Re: Scaling XLog insertion (was Re: Moving more work outside WALInsertLock)

From: Fujii Masao <masao(dot)fujii(at)gmail(dot)com>
To: Heikki Linnakangas <heikki(dot)linnakangas(at)enterprisedb(dot)com>
Cc: Jeff Janes <jeff(dot)janes(at)gmail(dot)com>, Robert Haas <robertmhaas(at)gmail(dot)com>, PostgreSQL-development <pgsql-hackers(at)postgresql(dot)org>
Subject: Re: Scaling XLog insertion (was Re: Moving more work outside WALInsertLock)
Date: 2012-02-21 11:19:41
Message-ID: CAHGQGwHac95hTDjex14=ovPWNin7vbQ9RNiwLWeLRqmHZ=yFvA@mail.gmail.com
Views: Raw Message | Whole Thread | Download mbox | Resend email
Thread:
Lists: pgsql-hackers

On Sat, Feb 18, 2012 at 12:36 AM, Heikki Linnakangas
<heikki(dot)linnakangas(at)enterprisedb(dot)com> wrote:
> Attached is a new version, fixing that, and off-by-one bug you pointed out
> in the slot wraparound handling. I also moved code around a bit, I think
> this new division of labor between the XLogInsert subroutines is more
> readable.

This patch includes not only xlog scaling improvement but also other ones.
I think it's better to extract them as separate patches and commit them first.
If we do so, the main patch would become more readable.
For example, I think that the followings can be extracted as a separate patch.

(1) Make walwriter try to initialize as many of the no-longer-needed
WAL buffers
for future use as we can.

(2) Refactor the "update full_page_writes code".

(3) Get rid of XLogCtl->Write.LogwrtResult and XLogCtl->Insert.LogwrtResult.

(4) Call TRACE_POSTGRESQL_XLOG_SWITCH() even if the xlog switch has no
work to do.

Others?

I'm not sure if (3) makes sense. In current master, those two shared variables
are used to reduce the contention of XLogCtl->info_lck and WALWriteLock.
You think they have no effect on reducing the lock contention?

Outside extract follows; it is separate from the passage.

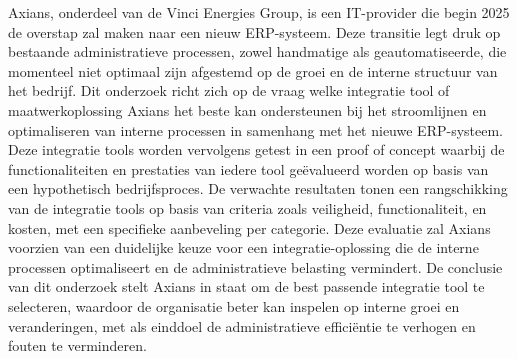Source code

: Axians, onderdeel van de Vinci Energies Group, is een IT-provider die begin 2025 de overstap zal maken naar een nieuw ERP-systeem. Deze transitie legt druk op bestaande administratieve processen, zowel handmatige als geautomatiseerde, die momenteel niet optimaal zijn afgestemd op de groei en de interne structuur van het bedrijf. Dit onderzoek richt zich op de vraag welke integratie tool of maatwerkoplossing Axians het beste kan ondersteunen bij het stroomlijnen en optimaliseren van interne processen in samenhang met het nieuwe ERP-systeem. Deze integratie tools worden vervolgens getest in een proof of concept waarbij de functionaliteiten en prestaties van iedere tool geëvalueerd worden op basis van een hypothetisch bedrijfsproces. De verwachte resultaten tonen een rangschikking van de integratie tools op basis van criteria zoals veiligheid, functionaliteit, en kosten, met een specifieke aanbeveling per categorie. Deze evaluatie zal Axians voorzien van een duidelijke keuze voor een integratie-oplossing die de interne processen optimaliseert en de administratieve belasting vermindert. De conclusie van dit onderzoek stelt Axians in staat om de best passende integratie tool te selecteren, waardoor de organisatie beter kan inspelen op interne groei en veranderingen, met als einddoel de administratieve efficiëntie te verhogen en fouten te verminderen.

In some places, the spinlock "insertpos_lck" is taken while another
spinlock "info_lck"
is being held. Is this OK? What if unfortunately inner spinlock takes
long to be taken?

+ * An xlog-switch record consumes all the remaining space on the
+ * WAL segment. We have already reserved it for us, but we still need
+ * to make sure it's been allocated and zeroed in the WAL buffers so
+ * that when the caller (or someone else) does XLogWrite(), it can
+ * really write out all the zeros.

Why do we need to write out all the remaining space with zeros? In
current master,
we don't do that. A recovery code ignores the data following XLOG_SWITCH record,
so I don't think that's required.

+ /* XXX: before this patch, TRACE_POSTGRESQL_XLOG_SWITCH was not called
+ * if the xlog switch had no work to do, ie. if we were already at the
+ * beginning of a new XLOG segment. You can check if RecPtr points to
+ * beginning of a segment if you want to keep the distinction.
+ */
+ TRACE_POSTGRESQL_XLOG_SWITCH();

If so, RecPtr (or the flag indicating whether the xlog switch has no
work to do) should
be given to TRACE_POSTGRESQL_XLOG_SWITCH() as an argument?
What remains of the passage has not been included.